• _WORK REQUIRED_
Where the line containing "delete a note." appears, end your copy; everything from the first line of the records below up to and including it must be reproduced exactly.

• _DATA_
━━━

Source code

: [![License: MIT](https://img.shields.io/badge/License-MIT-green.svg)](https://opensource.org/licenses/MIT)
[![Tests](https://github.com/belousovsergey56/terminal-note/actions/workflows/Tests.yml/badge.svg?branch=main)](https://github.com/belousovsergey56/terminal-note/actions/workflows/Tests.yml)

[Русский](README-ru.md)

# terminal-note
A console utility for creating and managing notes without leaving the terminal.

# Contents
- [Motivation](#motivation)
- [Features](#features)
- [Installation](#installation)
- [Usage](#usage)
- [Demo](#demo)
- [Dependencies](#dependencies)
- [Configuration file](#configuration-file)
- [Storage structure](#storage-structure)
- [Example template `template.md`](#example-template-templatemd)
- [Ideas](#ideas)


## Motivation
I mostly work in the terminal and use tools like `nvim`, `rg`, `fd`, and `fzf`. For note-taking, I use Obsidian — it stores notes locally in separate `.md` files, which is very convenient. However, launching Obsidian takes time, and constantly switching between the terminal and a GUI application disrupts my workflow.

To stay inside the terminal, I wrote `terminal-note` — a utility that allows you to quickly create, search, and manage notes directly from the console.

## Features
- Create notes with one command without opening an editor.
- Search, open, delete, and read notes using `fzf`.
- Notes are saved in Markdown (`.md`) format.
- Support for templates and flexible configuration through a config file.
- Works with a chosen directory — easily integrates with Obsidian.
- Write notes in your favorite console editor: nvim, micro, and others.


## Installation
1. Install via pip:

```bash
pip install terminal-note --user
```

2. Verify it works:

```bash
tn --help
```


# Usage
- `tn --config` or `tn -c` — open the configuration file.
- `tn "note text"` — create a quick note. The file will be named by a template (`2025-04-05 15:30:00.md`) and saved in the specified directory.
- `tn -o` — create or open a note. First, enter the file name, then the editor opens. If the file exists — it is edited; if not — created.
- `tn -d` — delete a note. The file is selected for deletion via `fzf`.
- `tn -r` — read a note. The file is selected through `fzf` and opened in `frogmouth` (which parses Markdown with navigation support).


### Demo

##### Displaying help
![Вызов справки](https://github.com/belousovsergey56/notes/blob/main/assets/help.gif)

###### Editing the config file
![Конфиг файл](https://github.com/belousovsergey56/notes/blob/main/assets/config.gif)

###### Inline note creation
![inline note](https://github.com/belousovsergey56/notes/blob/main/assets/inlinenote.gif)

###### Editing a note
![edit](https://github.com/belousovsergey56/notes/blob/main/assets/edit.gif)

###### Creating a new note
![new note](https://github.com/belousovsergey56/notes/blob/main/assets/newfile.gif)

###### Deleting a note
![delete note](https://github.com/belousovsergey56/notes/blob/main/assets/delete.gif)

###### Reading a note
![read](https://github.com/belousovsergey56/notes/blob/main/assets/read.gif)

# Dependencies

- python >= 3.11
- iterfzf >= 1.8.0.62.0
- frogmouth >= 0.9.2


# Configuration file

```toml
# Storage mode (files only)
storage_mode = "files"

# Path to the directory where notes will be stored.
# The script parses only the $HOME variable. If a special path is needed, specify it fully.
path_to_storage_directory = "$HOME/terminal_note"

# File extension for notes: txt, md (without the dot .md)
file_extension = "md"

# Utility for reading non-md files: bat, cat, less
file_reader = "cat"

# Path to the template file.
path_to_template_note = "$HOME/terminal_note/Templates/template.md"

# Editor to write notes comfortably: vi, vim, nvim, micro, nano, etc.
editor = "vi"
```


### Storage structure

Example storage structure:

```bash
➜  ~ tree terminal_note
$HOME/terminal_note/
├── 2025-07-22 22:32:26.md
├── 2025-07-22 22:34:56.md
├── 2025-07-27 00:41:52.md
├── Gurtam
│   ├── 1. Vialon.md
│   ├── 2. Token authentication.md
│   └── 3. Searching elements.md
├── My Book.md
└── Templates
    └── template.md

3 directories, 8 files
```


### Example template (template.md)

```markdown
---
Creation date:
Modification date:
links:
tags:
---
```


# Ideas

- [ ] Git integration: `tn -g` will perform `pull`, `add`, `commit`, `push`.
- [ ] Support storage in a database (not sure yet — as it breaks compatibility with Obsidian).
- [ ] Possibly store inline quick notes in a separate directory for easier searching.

━━━

• _ANSWER FOR THE TASK_
Source code

: [![License: MIT](https://img.shields.io/badge/License-MIT-green.svg)](https://opensource.org/licenses/MIT)
[![Tests](https://github.com/belousovsergey56/terminal-note/actions/workflows/Tests.yml/badge.svg?branch=main)](https://github.com/belousovsergey56/terminal-note/actions/workflows/Tests.yml)

[Русский](README-ru.md)

# terminal-note
A console utility for creating and managing notes without leaving the terminal.

# Contents
- [Motivation](#motivation)
- [Features](#features)
- [Installation](#installation)
- [Usage](#usage)
- [Demo](#demo)
- [Dependencies](#dependencies)
- [Configuration file](#configuration-file)
- [Storage structure](#storage-structure)
- [Example template `template.md`](#example-template-templatemd)
- [Ideas](#ideas)


## Motivation
I mostly work in the terminal and use tools like `nvim`, `rg`, `fd`, and `fzf`. For note-taking, I use Obsidian — it stores notes locally in separate `.md` files, which is very convenient. However, launching Obsidian takes time, and constantly switching between the terminal and a GUI application disrupts my workflow.

To stay inside the terminal, I wrote `terminal-note` — a utility that allows you to quickly create, search, and manage notes directly from the console.

## Features
- Create notes with one command without opening an editor.
- Search, open, delete, and read notes using `fzf`.
- Notes are saved in Markdown (`.md`) format.
- Support for templates and flexible configuration through a config file.
- Works with a chosen directory — easily integrates with Obsidian.
- Write notes in your favorite console editor: nvim, micro, and others.


## Installation
1. Install via pip:

```bash
pip install terminal-note --user
```

2. Verify it works:

```bash
tn --help
```


# Usage
- `tn --config` or `tn -c` — open the configuration file.
- `tn "note text"` — create a quick note. The file will be named by a template (`2025-04-05 15:30:00.md`) and saved in the specified directory.
- `tn -o` — create or open a note. First, enter the file name, then the editor opens. If the file exists — it is edited; if not — created.
- `tn -d` — delete a note. The file is selected for deletion via `fzf`.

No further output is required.